Each human is like an iceberg. We make ourselves unique, but inside we hold hearts of envy, pain, hatred, selfishness, double standards, ambition, weird thoughts and fantasies, and everything you probably wouldn’t want your mother to know about you.
So, the cat’s out of the bag folks. Humans aren’t so different after all.
Yet with the daily struggles of being human, we thus need love for one another and not be as intimidated and concerned about what they think.
Learn to Learn From Others (aka, Listening, like…really listen)
The more you intently listen, the more excited you get about what they say, even if you weren’t quite interested in the first place.
Everyone has their own story and everyone wants to tell it in some way shape or form.

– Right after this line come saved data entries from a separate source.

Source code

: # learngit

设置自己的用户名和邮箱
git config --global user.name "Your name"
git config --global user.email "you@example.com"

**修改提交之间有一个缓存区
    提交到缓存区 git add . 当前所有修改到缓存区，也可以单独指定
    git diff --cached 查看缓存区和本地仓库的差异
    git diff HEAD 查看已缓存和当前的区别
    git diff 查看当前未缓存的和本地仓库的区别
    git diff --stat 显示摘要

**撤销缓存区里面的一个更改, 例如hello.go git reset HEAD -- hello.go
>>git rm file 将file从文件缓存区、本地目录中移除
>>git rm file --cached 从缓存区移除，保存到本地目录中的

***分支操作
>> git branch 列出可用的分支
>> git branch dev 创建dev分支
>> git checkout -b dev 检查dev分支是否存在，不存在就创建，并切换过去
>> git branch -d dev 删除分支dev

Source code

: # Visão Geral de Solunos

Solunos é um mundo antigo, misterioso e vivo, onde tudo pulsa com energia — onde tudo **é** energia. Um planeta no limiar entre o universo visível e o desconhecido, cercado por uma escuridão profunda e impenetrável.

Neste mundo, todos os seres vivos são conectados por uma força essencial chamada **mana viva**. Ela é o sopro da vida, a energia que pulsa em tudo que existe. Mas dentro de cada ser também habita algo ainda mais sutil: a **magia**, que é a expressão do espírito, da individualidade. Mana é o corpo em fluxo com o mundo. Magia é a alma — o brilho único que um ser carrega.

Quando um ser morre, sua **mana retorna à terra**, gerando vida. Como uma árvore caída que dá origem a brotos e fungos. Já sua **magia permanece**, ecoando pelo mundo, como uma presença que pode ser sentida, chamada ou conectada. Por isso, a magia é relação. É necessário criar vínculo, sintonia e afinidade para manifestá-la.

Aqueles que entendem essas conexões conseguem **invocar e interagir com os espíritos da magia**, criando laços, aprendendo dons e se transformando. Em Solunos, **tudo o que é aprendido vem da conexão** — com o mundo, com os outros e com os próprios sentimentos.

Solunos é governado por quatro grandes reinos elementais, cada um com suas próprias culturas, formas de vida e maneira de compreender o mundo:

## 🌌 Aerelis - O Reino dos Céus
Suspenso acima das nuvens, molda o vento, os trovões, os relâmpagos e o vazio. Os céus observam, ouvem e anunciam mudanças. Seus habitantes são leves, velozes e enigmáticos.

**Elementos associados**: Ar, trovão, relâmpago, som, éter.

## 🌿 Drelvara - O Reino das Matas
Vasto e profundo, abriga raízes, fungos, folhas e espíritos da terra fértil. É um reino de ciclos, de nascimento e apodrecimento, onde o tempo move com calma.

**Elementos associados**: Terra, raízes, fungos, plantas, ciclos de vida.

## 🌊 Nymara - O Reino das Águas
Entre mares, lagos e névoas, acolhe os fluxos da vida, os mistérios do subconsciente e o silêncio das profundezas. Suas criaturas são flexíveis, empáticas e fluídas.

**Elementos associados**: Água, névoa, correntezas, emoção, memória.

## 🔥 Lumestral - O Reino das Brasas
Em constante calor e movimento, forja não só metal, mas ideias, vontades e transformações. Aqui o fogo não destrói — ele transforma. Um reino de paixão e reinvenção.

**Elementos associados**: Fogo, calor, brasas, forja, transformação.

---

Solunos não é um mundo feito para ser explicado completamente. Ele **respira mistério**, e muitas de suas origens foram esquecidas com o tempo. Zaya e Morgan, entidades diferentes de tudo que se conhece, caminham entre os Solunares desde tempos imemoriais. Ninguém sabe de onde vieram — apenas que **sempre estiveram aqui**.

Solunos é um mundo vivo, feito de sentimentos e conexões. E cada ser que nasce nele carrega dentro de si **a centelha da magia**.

Everyone also has their own passion.
There are those who like to discuss with you their passion, and you can hear it in their voice. Their tone goes up and they start to speak faster because they are so passionate about what they’re talking about.
Like when I start talking about butter coffee, health, or clean fancy toilets with bidets – I can’t seem to shut up about it.
Whatever you do, stick with that topic for as long as you could. Ask questions, engage them. The more you ask, the more interesting the topic becomes to you even if it was never a topic of interest for you in the first place.
It is All About Them, Never About You
To conclude this awkward piece, I want to say that in a conversation, it’s never about you and it never will be…for the most part. I think often times we think about the next thing to say to others or we think about how WE want to look before others. It will never help to be caught up in your head when you’re trying to get into someone else’s’, in a good way of course.
As I preach, time and time again, all we have in this world is each other. Take away the desires for fame, ambition, all the money in the world, all the tall buildings, the technology, take it all away and what you end up with is the most important and valuable thing you can have for yourself.
Something that makes you happy or sad, excitement or dread. Something that makes you feel loved and worthy, something that you cannot literally live without…people.
As Ellen DeGeneres would say, “Be kind to one another”.
I appreciate you making this post and I can relate. Love myself is something that I have, and sometimes still struggle with, but it is something that I am learning. I do encourage you that it is through Jesus where we can truly feel loved.